Thursday, June 26, 2008


VERY bad poetry
I can't recall where this slim little volume came from; whether I bought it for Husband or he for me. But for sheer crap, nothing beats Very Bad Poetry. Edited by Kathryn & Ross Petras, this book contains the absolutely worst poetry ever written. It's been on our bookshelves for a few years now and I still pick it up now and again and laugh at the awful rhymes, atrocious grammar, and hideous themes.

Since I have nothing else on my brain today, I thought I'd take this opportunity to share a few of my favorites. (Read on, I'll end with my absolute favorite.)

Well, to start with there's this delightful air by that most famous of authors, Anonymous:

Ode to a Ditch

Oh, ditch of all ditches
Death's storehouse of riches,
Where wan disease slumbers mid festoons of slime!
Oh, dark foetid sewer
Where death is the brewer
And ail is the liquor he brews all the time!


Where to start? First off, who the hell would write a poem about a ditch? Secondly....well....who the hell would write a poem about a ditch??? (Plus it goes on for four more stanzas.)

Dear old Anonymous also gives us a lovely piece of dental work:

My Last Tooth

You have gone, old tooth,
Though hard to yield,
You have long stood alone,
Like a stub in the field.


Awfully glad not to have the author read his own work on that one.

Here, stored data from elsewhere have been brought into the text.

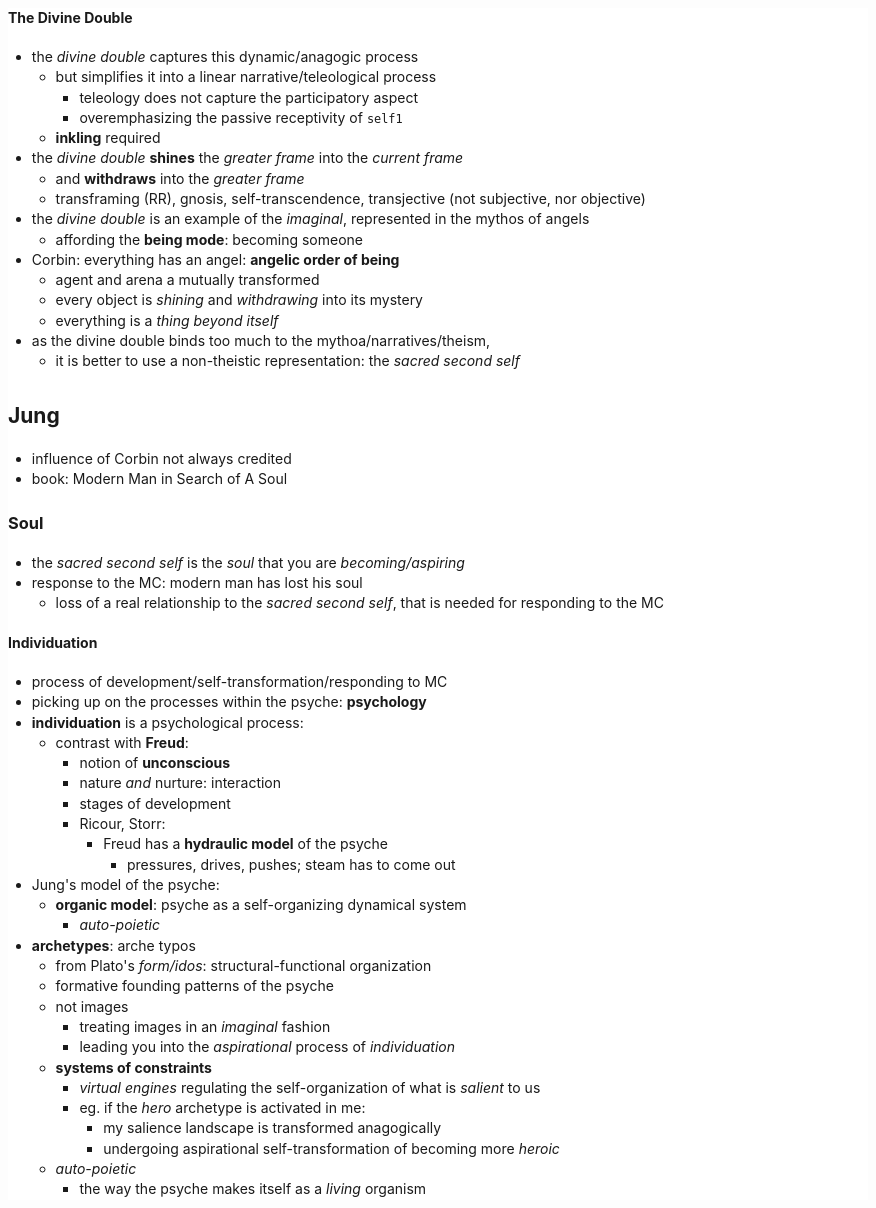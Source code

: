 #### The Divine Double

+ the *divine double* captures this dynamic/anagogic process
    + but simplifies it into a linear narrative/teleological process
        + teleology does not capture the participatory aspect
        + overemphasizing the passive receptivity of `self1`
    + **inkling** required
+ the *divine double* **shines** the *greater frame* into the *current frame*
    + and **withdraws** into the *greater frame*
    + transframing (RR), gnosis, self-transcendence, transjective (not subjective, nor objective)
+ the *divine double* is an example of the *imaginal*, represented in the mythos of angels
    + affording the **being mode**: becoming someone
+ Corbin: everything has an angel: __angelic order of being__
    + agent and arena a mutually transformed
    + every object is *shining* and *withdrawing* into its mystery
    + everything is a *thing beyond itself*
+ as the divine double binds too much to the mythoa/narratives/theism,
    + it is better to use a non-theistic representation: the *sacred second self*

## Jung

+ influence of Corbin not always credited
+ book: Modern Man in Search of A Soul

### Soul

+ the *sacred second self* is the *soul* that you are *becoming/aspiring*
+ response to the MC: modern man has lost his soul
    + loss of a real relationship to the *sacred second self*, that is needed for responding to the MC

#### Individuation

+ process of development/self-transformation/responding to MC
+ picking up on the processes within the psyche: **psychology**
+ **individuation** is a psychological process:
    + contrast with __Freud__:
        + notion of **unconscious**
        + nature *and* nurture: interaction
        + stages of development
        + Ricour, Storr:
            + Freud has a **hydraulic model** of the psyche
                + pressures, drives, pushes; steam has to come out
+ Jung's model of the psyche:
    + **organic model**: psyche as a self-organizing dynamical system
        + *auto-poietic*
+ **archetypes**: arche typos
    + from Plato's *form/idos*: structural-functional organization
    + formative founding patterns of the psyche
    + not images
        + treating images in an *imaginal* fashion
        + leading you into the *aspirational* process of *individuation*
    + **systems of constraints**
        + *virtual engines* regulating the self-organization of what is *salient* to us
        + eg. if the *hero* archetype is activated in me:
            + my salience landscape is transformed anagogically
            + undergoing aspirational self-transformation of becoming more *heroic*
    + *auto-poietic*
        + the way the psyche makes itself as a *living* organism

Missing body parts seems to be a popular theme with bad poets. Witness Cornelius Whur's contribution:

The Armless Artist

Alas! Alas! the father said,
O what a dispensation!
How can we be by mercy led,
In such a situation?
Be not surprised by my alarms,
The dearest boy is without arms!


Yes, well very nice. Thanks for sharing.

Next we have the unforgivable Bertha Moore, a Victorian "poet" who specialized in (God help us) baby talk. With apologies I share with you the atrocious A Child's Thought:

If I were God, up in the sky.
I'll tell you all vat I would do,
I would not let the babies cry
Because veir tooths was coming froo.
I'd make them born wif tooths all white,
And curly hair upon veir heads
And so vat vey could sit upright
Not always lie down in veir beds.


Makes you want to womit, don't it?

I could go on, and on (and on), but I shall have mercy and merely end with what is, in my opinion, the very pinnacle of poetic poo.

On Visiting Westminster Abbey
By Amanda McKittrick Ros

Holy Moses! Have a look!
Flesh decayed in every nook!
Some rare bits of brain lie here
Mortal loads of beef and beer,
Some of whom are turned to dust,
Every one bids lost to lust.


Personally, I think that "Holy Moses! Have a look! Flesh decayed in every nook!" is as near to perfection as possible when looking for the absolute worst opening line to a poem. Plus it rhymes.

Have a Very Bad Poetry day!

1 comment:

woof nanny said...

Okay, I just found the perfect birthday present for my friend debs.